There are some major changes in underwriting for Freddie Mac and Fannie Mae that are already starting to create dramatically higher interest rates for some buyers. Before you commit to an 8% interest rate, read this! There are other options.
Most residential loans in the United States are sold to the secondary mortgage market where the loans must “conform” to underwriting guidelines written by Freddie/Fannie. Changes that will take effect May 1 include higher interest rates for second home loans, a higher interest rate for credit scores under 780 (used to be 740), and a higher interest rate for a Debt to Income Ratio above 40% (used to not be an issue).
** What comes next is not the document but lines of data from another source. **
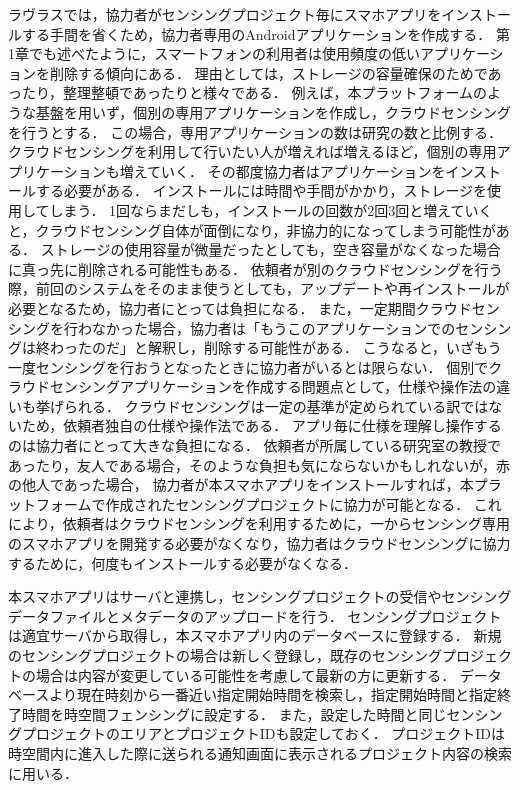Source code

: ラヴラスでは，協力者がセンシングプロジェクト毎にスマホアプリをインストールする手間を省くため，協力者専用のAndroidアプリケーションを作成する．
第1章でも述べたように，スマートフォンの利用者は使用頻度の低いアプリケーションを削除する傾向にある．
理由としては，ストレージの容量確保のためであったり，整理整頓であったりと様々である．
例えば，本プラットフォームのような基盤を用いず，個別の専用アプリケーションを作成し，クラウドセンシングを行うとする．
この場合，専用アプリケーションの数は研究の数と比例する．
クラウドセンシングを利用して行いたい人が増えれば増えるほど，個別の専用アプリケーションも増えていく．
その都度協力者はアプリケーションをインストールする必要がある．
インストールには時間や手間がかかり，ストレージを使用してしまう．
1回ならまだしも，インストールの回数が2回3回と増えていくと，クラウドセンシング自体が面倒になり，非協力的になってしまう可能性がある．
ストレージの使用容量が微量だったとしても，空き容量がなくなった場合に真っ先に削除される可能性もある．
依頼者が別のクラウドセンシングを行う際，前回のシステムをそのまま使うとしても，アップデートや再インストールが必要となるため，協力者にとっては負担になる．
また，一定期間クラウドセンシングを行わなかった場合，協力者は「もうこのアプリケーションでのセンシングは終わったのだ」と解釈し，削除する可能性がある．
こうなると，いざもう一度センシングを行おうとなったときに協力者がいるとは限らない．
個別でクラウドセンシングアプリケーションを作成する問題点として，仕様や操作法の違いも挙げられる．
クラウドセンシングは一定の基準が定められている訳ではないため，依頼者独自の仕様や操作法である．
アプリ毎に仕様を理解し操作するのは協力者にとって大きな負担になる．
依頼者が所属している研究室の教授であったり，友人である場合，そのような負担も気にならないかもしれないが，赤の他人であった場合，
協力者が本スマホアプリをインストールすれば，本プラットフォームで作成されたセンシングプロジェクトに協力が可能となる．
これにより，依頼者はクラウドセンシングを利用するために，一からセンシング専用のスマホアプリを開発する必要がなくなり，協力者はクラウドセンシングに協力するために，何度もインストールする必要がなくなる．

本スマホアプリはサーバと連携し，センシングプロジェクトの受信やセンシングデータファイルとメタデータのアップロードを行う．
センシングプロジェクトは適宜サーバから取得し，本スマホアプリ内のデータベースに登録する．
新規のセンシングプロジェクトの場合は新しく登録し，既存のセンシングプロジェクトの場合は内容が変更している可能性を考慮して最新の方に更新する．
データベースより現在時刻から一番近い指定開始時間を検索し，指定開始時間と指定終了時間を時空間フェンシングに設定する．
また，設定した時間と同じセンシングプロジェクトのエリアとプロジェクトIDも設定しておく．
プロジェクトIDは時空間内に進入した際に送られる通知画面に表示されるプロジェクト内容の検索に用いる．

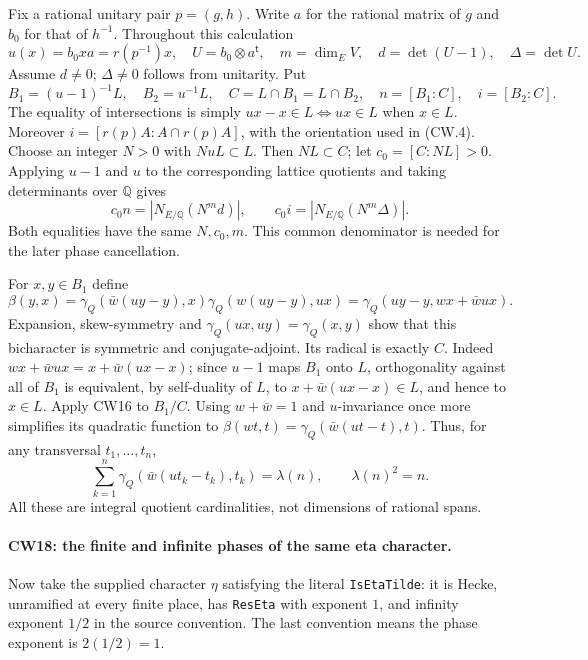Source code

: Fix a rational unitary pair $p=(g,h)$.  Write $a$ for the rational
matrix of $g$ and $b_0$ for that of $h^{-1}$.  Throughout this
calculation
\[
 u(x)=b_0xa=r(p^{-1})x,\quad
 U=b_0\otimes a^{\mathsf t},\quad
 m=\dim_E V,\quad d=\det(U-1),\quad\Delta=\det U.
                                                               \tag{CW.35}
\]
Assume $d\ne0$; $\Delta\ne0$ follows from unitarity.
Put
\[
 B_1=(u-1)^{-1}L,\quad B_2=u^{-1}L,\quad
 C=L\cap B_1=L\cap B_2,\quad n=[B_1:C],\quad i=[B_2:C].
                                                               \tag{CW.36}
\]
The equality of intersections is simply
$ux-x\in L\iff ux\in L$ when $x\in L$.
Moreover $i=[r(p)A:A\cap r(p)A]$, with the orientation used in
(CW.4).  Choose an integer $N>0$ with $NuL\subset L$.
Then $NL\subset C$; let $c_0=[C:NL]>0$.
Applying $u-1$ and $u$ to the corresponding lattice quotients
and taking determinants over $\mathbb Q$ gives
\[
 c_0n=|N_{E/\mathbb Q}(N^m d)|,\qquad
 c_0i=|N_{E/\mathbb Q}(N^m\Delta)|.                   \tag{CW.37}
\]
Both equalities have the same $N,c_0,m$.  This common denominator
is needed for the later phase cancellation.

For $x,y\in B_1$ define
\[
 \beta(y,x)=\gamma_Q(\bar w(uy-y),x)
             \gamma_Q(w(uy-y),ux)
          =\gamma_Q(uy-y,wx+\bar w ux).
\]
Expansion, skew-symmetry and $\gamma_Q(ux,uy)=\gamma_Q(x,y)$
show that this bicharacter is symmetric and conjugate-adjoint.
Its radical is exactly $C$.  Indeed
$wx+\bar w ux=x+\bar w(ux-x)$; since $u-1$ maps $B_1$
onto $L$, orthogonality against all of $B_1$ is equivalent,
by self-duality of $L$, to $x+\bar w(ux-x)\in L$,
and hence to $x\in L$.  Apply CW16 to $B_1/C$.
Using $w+\bar w=1$ and $u$-invariance once more simplifies its
quadratic function to
$\beta(wt,t)=\gamma_Q(\bar w(ut-t),t)$.
Thus, for any transversal $t_1,\ldots,t_n$,
\[
       \sum_{k=1}^n\gamma_Q(\bar w(ut_k-t_k),t_k)
                       =\lambda(n),\qquad\lambda(n)^2=n.
                                                               \tag{CW.38}
\]
All these are integral quotient cardinalities, not dimensions of
rational spans.

\paragraph{CW18: the finite and infinite phases of the same eta character.}
Now take the supplied character $\eta$ satisfying the literal
\texttt{IsEtaTilde}: it is Hecke, unramified at every finite place,
has \texttt{ResEta} with exponent $1$, and infinity exponent
$1/2$ in the source convention.  The last convention means the
phase exponent is $2(1/2)=1$.

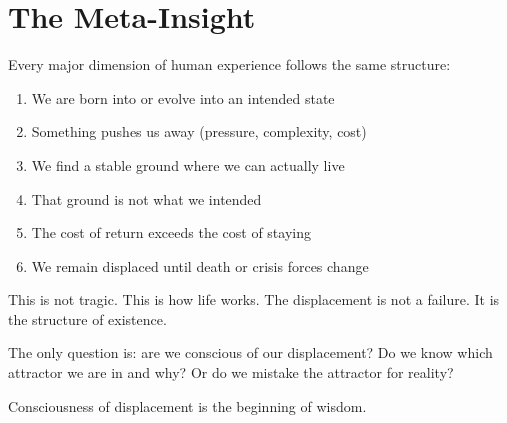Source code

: \documentclass[12pt]{article}
\theoremstyle{definition}
\theoremstyle{remark}
\begin{document}
\section{The Meta-Insight}

Every major dimension of human experience follows the same structure:

\begin{enumerate}
\item We are born into or evolve into an intended state
\item Something pushes us away (pressure, complexity, cost)
\item We find a stable ground where we can actually live
\item That ground is not what we intended
\item The cost of return exceeds the cost of staying
\item We remain displaced until death or crisis forces change
\end{enumerate}

This is not tragic. This is how life works. The displacement is not a failure. It is the structure of existence.

The only question is: are we conscious of our displacement? Do we know which attractor we are in and why? Or do we mistake the attractor for reality?

Consciousness of displacement is the beginning of wisdom.
\end{document}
So what in actual real life are these numbers? They are called LLPA’s or Loan Level Pricing Adjustments. The numbers don’t equate to an actual increase in the reported percentage (which would be terrible), but instead add a small percentage increase, which varies, to the price of the loan. LLPA’s are fees charged by Freddie and Fannie to buy these mortgages, and as we all know, those fees get passed along to the consumer. Even though these don’t take effect until May 1, many mortgage lenders are calculating these new fees into the rates they are quoting and I have heard that some people are being quoted rates in the 8% range.
First, you should find out whether your lender can only underwrite conforming loans or whether they have any “portfolio” products. Portfolio products are loans made by a bank or an investor that are held in house and remain on the bank’s balance sheet. Those types of loans do not have to conform to Freddie/Fannie guidelines and are not subject to this chart of additional fees.